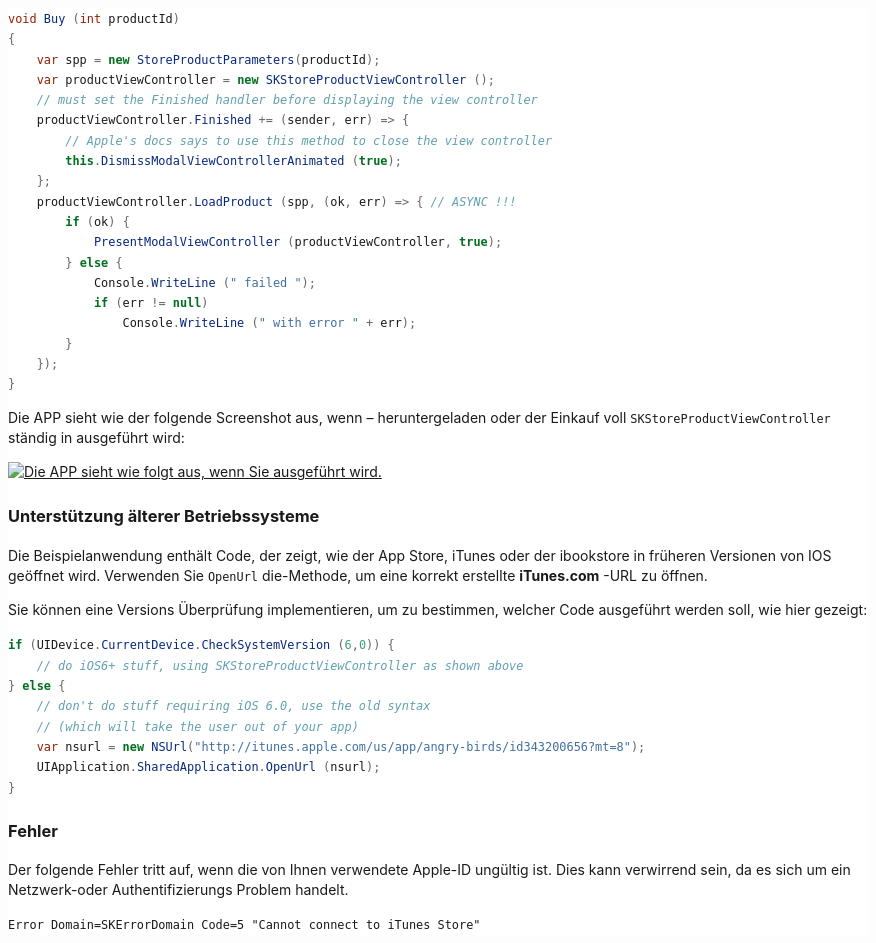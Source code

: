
 ```csharp
void Buy (int productId)
{
    var spp = new StoreProductParameters(productId);
    var productViewController = new SKStoreProductViewController ();
    // must set the Finished handler before displaying the view controller
    productViewController.Finished += (sender, err) => {
        // Apple's docs says to use this method to close the view controller
        this.DismissModalViewControllerAnimated (true);
    };
    productViewController.LoadProduct (spp, (ok, err) => { // ASYNC !!!
        if (ok) {
            PresentModalViewController (productViewController, true);
        } else {
            Console.WriteLine (" failed ");
            if (err != null)
                Console.WriteLine (" with error " + err);
        }
    });
}
```

Die APP sieht wie der folgende Screenshot aus, wenn – heruntergeladen oder der Einkauf voll `SKStoreProductViewController`ständig in ausgeführt wird:

[![](changes-to-storekit-images/image2.png "Die APP sieht wie folgt aus, wenn Sie ausgeführt wird.")](changes-to-storekit-images/image2.png#lightbox)

### <a name="supporting-older-operating-systems"></a>Unterstützung älterer Betriebssysteme

Die Beispielanwendung enthält Code, der zeigt, wie der App Store, iTunes oder der ibookstore in früheren Versionen von IOS geöffnet wird. Verwenden Sie `OpenUrl` die-Methode, um eine korrekt erstellte **iTunes.com** -URL zu öffnen.

Sie können eine Versions Überprüfung implementieren, um zu bestimmen, welcher Code ausgeführt werden soll, wie hier gezeigt:

```csharp
if (UIDevice.CurrentDevice.CheckSystemVersion (6,0)) {
    // do iOS6+ stuff, using SKStoreProductViewController as shown above
} else {
    // don't do stuff requiring iOS 6.0, use the old syntax 
    // (which will take the user out of your app)
    var nsurl = new NSUrl("http://itunes.apple.com/us/app/angry-birds/id343200656?mt=8");
    UIApplication.SharedApplication.OpenUrl (nsurl);
}
```

### <a name="errors"></a>Fehler

Der folgende Fehler tritt auf, wenn die von Ihnen verwendete Apple-ID ungültig ist. Dies kann verwirrend sein, da es sich um ein Netzwerk-oder Authentifizierungs Problem handelt.

 `Error Domain=SKErrorDomain Code=5 "Cannot connect to iTunes Store"`

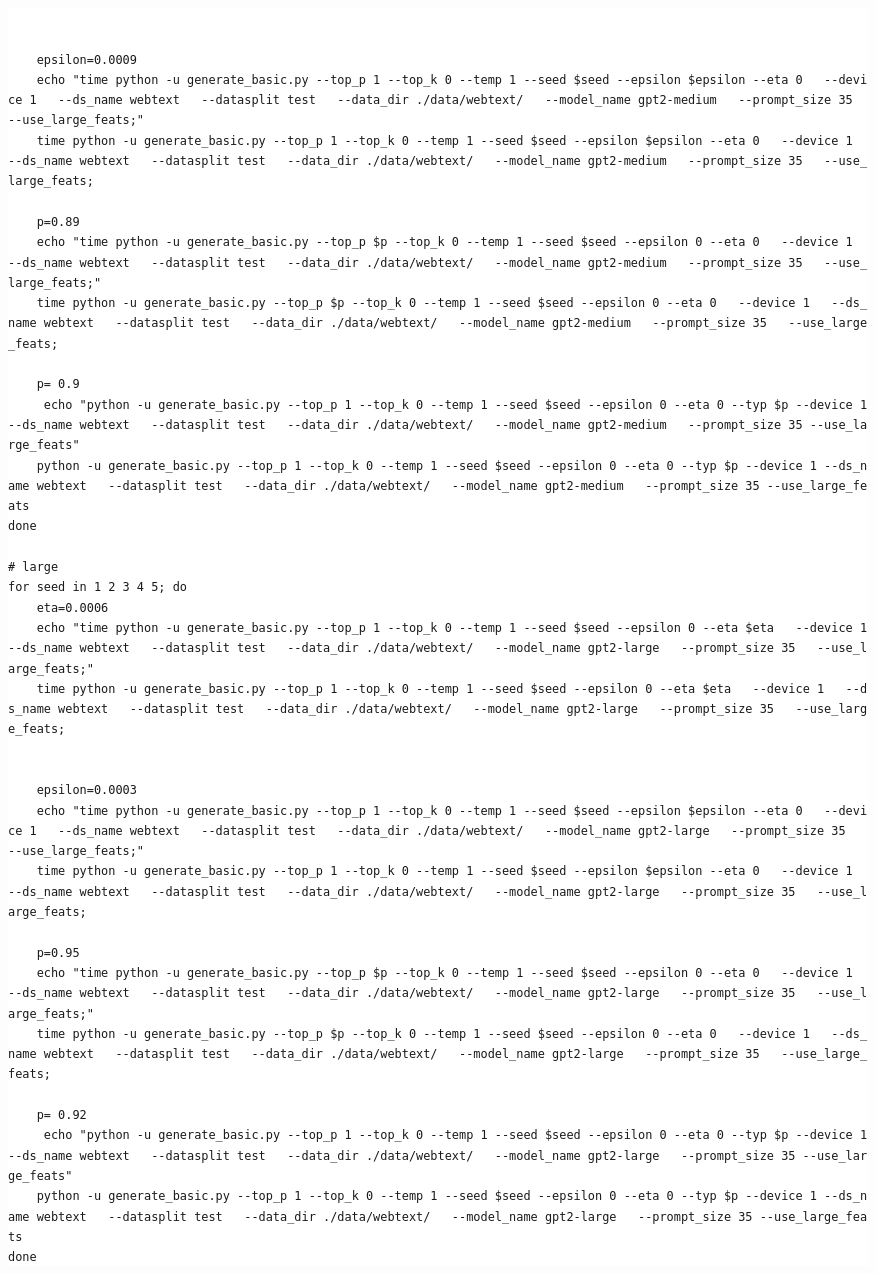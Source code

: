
 ```
			

	epsilon=0.0009
	echo "time python -u generate_basic.py --top_p 1 --top_k 0 --temp 1 --seed $seed --epsilon $epsilon --eta 0   --device 1   --ds_name webtext   --datasplit test   --data_dir ./data/webtext/   --model_name gpt2-medium   --prompt_size 35   --use_large_feats;"
	time python -u generate_basic.py --top_p 1 --top_k 0 --temp 1 --seed $seed --epsilon $epsilon --eta 0   --device 1   --ds_name webtext   --datasplit test   --data_dir ./data/webtext/   --model_name gpt2-medium   --prompt_size 35   --use_large_feats;

	p=0.89
	echo "time python -u generate_basic.py --top_p $p --top_k 0 --temp 1 --seed $seed --epsilon 0 --eta 0   --device 1   --ds_name webtext   --datasplit test   --data_dir ./data/webtext/   --model_name gpt2-medium   --prompt_size 35   --use_large_feats;"
	time python -u generate_basic.py --top_p $p --top_k 0 --temp 1 --seed $seed --epsilon 0 --eta 0   --device 1   --ds_name webtext   --datasplit test   --data_dir ./data/webtext/   --model_name gpt2-medium   --prompt_size 35   --use_large_feats;
			
    p= 0.9
     echo "python -u generate_basic.py --top_p 1 --top_k 0 --temp 1 --seed $seed --epsilon 0 --eta 0 --typ $p --device 1 --ds_name webtext   --datasplit test   --data_dir ./data/webtext/   --model_name gpt2-medium   --prompt_size 35 --use_large_feats"
    python -u generate_basic.py --top_p 1 --top_k 0 --temp 1 --seed $seed --epsilon 0 --eta 0 --typ $p --device 1 --ds_name webtext   --datasplit test   --data_dir ./data/webtext/   --model_name gpt2-medium   --prompt_size 35 --use_large_feats
done

# large
for seed in 1 2 3 4 5; do
	eta=0.0006
	echo "time python -u generate_basic.py --top_p 1 --top_k 0 --temp 1 --seed $seed --epsilon 0 --eta $eta   --device 1   --ds_name webtext   --datasplit test   --data_dir ./data/webtext/   --model_name gpt2-large   --prompt_size 35   --use_large_feats;"
	time python -u generate_basic.py --top_p 1 --top_k 0 --temp 1 --seed $seed --epsilon 0 --eta $eta   --device 1   --ds_name webtext   --datasplit test   --data_dir ./data/webtext/   --model_name gpt2-large   --prompt_size 35   --use_large_feats;
			

	epsilon=0.0003
	echo "time python -u generate_basic.py --top_p 1 --top_k 0 --temp 1 --seed $seed --epsilon $epsilon --eta 0   --device 1   --ds_name webtext   --datasplit test   --data_dir ./data/webtext/   --model_name gpt2-large   --prompt_size 35   --use_large_feats;"
	time python -u generate_basic.py --top_p 1 --top_k 0 --temp 1 --seed $seed --epsilon $epsilon --eta 0   --device 1   --ds_name webtext   --datasplit test   --data_dir ./data/webtext/   --model_name gpt2-large   --prompt_size 35   --use_large_feats;

	p=0.95
	echo "time python -u generate_basic.py --top_p $p --top_k 0 --temp 1 --seed $seed --epsilon 0 --eta 0   --device 1   --ds_name webtext   --datasplit test   --data_dir ./data/webtext/   --model_name gpt2-large   --prompt_size 35   --use_large_feats;"
	time python -u generate_basic.py --top_p $p --top_k 0 --temp 1 --seed $seed --epsilon 0 --eta 0   --device 1   --ds_name webtext   --datasplit test   --data_dir ./data/webtext/   --model_name gpt2-large   --prompt_size 35   --use_large_feats;

    p= 0.92
     echo "python -u generate_basic.py --top_p 1 --top_k 0 --temp 1 --seed $seed --epsilon 0 --eta 0 --typ $p --device 1 --ds_name webtext   --datasplit test   --data_dir ./data/webtext/   --model_name gpt2-large   --prompt_size 35 --use_large_feats"
    python -u generate_basic.py --top_p 1 --top_k 0 --temp 1 --seed $seed --epsilon 0 --eta 0 --typ $p --device 1 --ds_name webtext   --datasplit test   --data_dir ./data/webtext/   --model_name gpt2-large   --prompt_size 35 --use_large_feats
done

```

- - -

• **Exercise**:
Every line above should be returned exactly; the pictures stay out.

• **Answer space**:
Source code

:
 ```csharp
void Buy (int productId)
{
    var spp = new StoreProductParameters(productId);
    var productViewController = new SKStoreProductViewController ();
    // must set the Finished handler before displaying the view controller
    productViewController.Finished += (sender, err) => {
        // Apple's docs says to use this method to close the view controller
        this.DismissModalViewControllerAnimated (true);
    };
    productViewController.LoadProduct (spp, (ok, err) => { // ASYNC !!!
        if (ok) {
            PresentModalViewController (productViewController, true);
        } else {
            Console.WriteLine (" failed ");
            if (err != null)
                Console.WriteLine (" with error " + err);
        }
    });
}
```

Die APP sieht wie der folgende Screenshot aus, wenn – heruntergeladen oder der Einkauf voll `SKStoreProductViewController`ständig in ausgeführt wird:

[![](changes-to-storekit-images/image2.png "Die APP sieht wie folgt aus, wenn Sie ausgeführt wird.")](changes-to-storekit-images/image2.png#lightbox)

### <a name="supporting-older-operating-systems"></a>Unterstützung älterer Betriebssysteme

Die Beispielanwendung enthält Code, der zeigt, wie der App Store, iTunes oder der ibookstore in früheren Versionen von IOS geöffnet wird. Verwenden Sie `OpenUrl` die-Methode, um eine korrekt erstellte **iTunes.com** -URL zu öffnen.

Sie können eine Versions Überprüfung implementieren, um zu bestimmen, welcher Code ausgeführt werden soll, wie hier gezeigt:

```csharp
if (UIDevice.CurrentDevice.CheckSystemVersion (6,0)) {
    // do iOS6+ stuff, using SKStoreProductViewController as shown above
} else {
    // don't do stuff requiring iOS 6.0, use the old syntax 
    // (which will take the user out of your app)
    var nsurl = new NSUrl("http://itunes.apple.com/us/app/angry-birds/id343200656?mt=8");
    UIApplication.SharedApplication.OpenUrl (nsurl);
}
```

### <a name="errors"></a>Fehler

Der folgende Fehler tritt auf, wenn die von Ihnen verwendete Apple-ID ungültig ist. Dies kann verwirrend sein, da es sich um ein Netzwerk-oder Authentifizierungs Problem handelt.

 `Error Domain=SKErrorDomain Code=5 "Cannot connect to iTunes Store"`

Source code

:
 ```
			

	epsilon=0.0009
	echo "time python -u generate_basic.py --top_p 1 --top_k 0 --temp 1 --seed $seed --epsilon $epsilon --eta 0   --device 1   --ds_name webtext   --datasplit test   --data_dir ./data/webtext/   --model_name gpt2-medium   --prompt_size 35   --use_large_feats;"
	time python -u generate_basic.py --top_p 1 --top_k 0 --temp 1 --seed $seed --epsilon $epsilon --eta 0   --device 1   --ds_name webtext   --datasplit test   --data_dir ./data/webtext/   --model_name gpt2-medium   --prompt_size 35   --use_large_feats;

	p=0.89
	echo "time python -u generate_basic.py --top_p $p --top_k 0 --temp 1 --seed $seed --epsilon 0 --eta 0   --device 1   --ds_name webtext   --datasplit test   --data_dir ./data/webtext/   --model_name gpt2-medium   --prompt_size 35   --use_large_feats;"
	time python -u generate_basic.py --top_p $p --top_k 0 --temp 1 --seed $seed --epsilon 0 --eta 0   --device 1   --ds_name webtext   --datasplit test   --data_dir ./data/webtext/   --model_name gpt2-medium   --prompt_size 35   --use_large_feats;
			
    p= 0.9
     echo "python -u generate_basic.py --top_p 1 --top_k 0 --temp 1 --seed $seed --epsilon 0 --eta 0 --typ $p --device 1 --ds_name webtext   --datasplit test   --data_dir ./data/webtext/   --model_name gpt2-medium   --prompt_size 35 --use_large_feats"
    python -u generate_basic.py --top_p 1 --top_k 0 --temp 1 --seed $seed --epsilon 0 --eta 0 --typ $p --device 1 --ds_name webtext   --datasplit test   --data_dir ./data/webtext/   --model_name gpt2-medium   --prompt_size 35 --use_large_feats
done

# large
for seed in 1 2 3 4 5; do
	eta=0.0006
	echo "time python -u generate_basic.py --top_p 1 --top_k 0 --temp 1 --seed $seed --epsilon 0 --eta $eta   --device 1   --ds_name webtext   --datasplit test   --data_dir ./data/webtext/   --model_name gpt2-large   --prompt_size 35   --use_large_feats;"
	time python -u generate_basic.py --top_p 1 --top_k 0 --temp 1 --seed $seed --epsilon 0 --eta $eta   --device 1   --ds_name webtext   --datasplit test   --data_dir ./data/webtext/   --model_name gpt2-large   --prompt_size 35   --use_large_feats;
			

	epsilon=0.0003
	echo "time python -u generate_basic.py --top_p 1 --top_k 0 --temp 1 --seed $seed --epsilon $epsilon --eta 0   --device 1   --ds_name webtext   --datasplit test   --data_dir ./data/webtext/   --model_name gpt2-large   --prompt_size 35   --use_large_feats;"
	time python -u generate_basic.py --top_p 1 --top_k 0 --temp 1 --seed $seed --epsilon $epsilon --eta 0   --device 1   --ds_name webtext   --datasplit test   --data_dir ./data/webtext/   --model_name gpt2-large   --prompt_size 35   --use_large_feats;

	p=0.95
	echo "time python -u generate_basic.py --top_p $p --top_k 0 --temp 1 --seed $seed --epsilon 0 --eta 0   --device 1   --ds_name webtext   --datasplit test   --data_dir ./data/webtext/   --model_name gpt2-large   --prompt_size 35   --use_large_feats;"
	time python -u generate_basic.py --top_p $p --top_k 0 --temp 1 --seed $seed --epsilon 0 --eta 0   --device 1   --ds_name webtext   --datasplit test   --data_dir ./data/webtext/   --model_name gpt2-large   --prompt_size 35   --use_large_feats;

    p= 0.92
     echo "python -u generate_basic.py --top_p 1 --top_k 0 --temp 1 --seed $seed --epsilon 0 --eta 0 --typ $p --device 1 --ds_name webtext   --datasplit test   --data_dir ./data/webtext/   --model_name gpt2-large   --prompt_size 35 --use_large_feats"
    python -u generate_basic.py --top_p 1 --top_k 0 --temp 1 --seed $seed --epsilon 0 --eta 0 --typ $p --device 1 --ds_name webtext   --datasplit test   --data_dir ./data/webtext/   --model_name gpt2-large   --prompt_size 35 --use_large_feats
done

```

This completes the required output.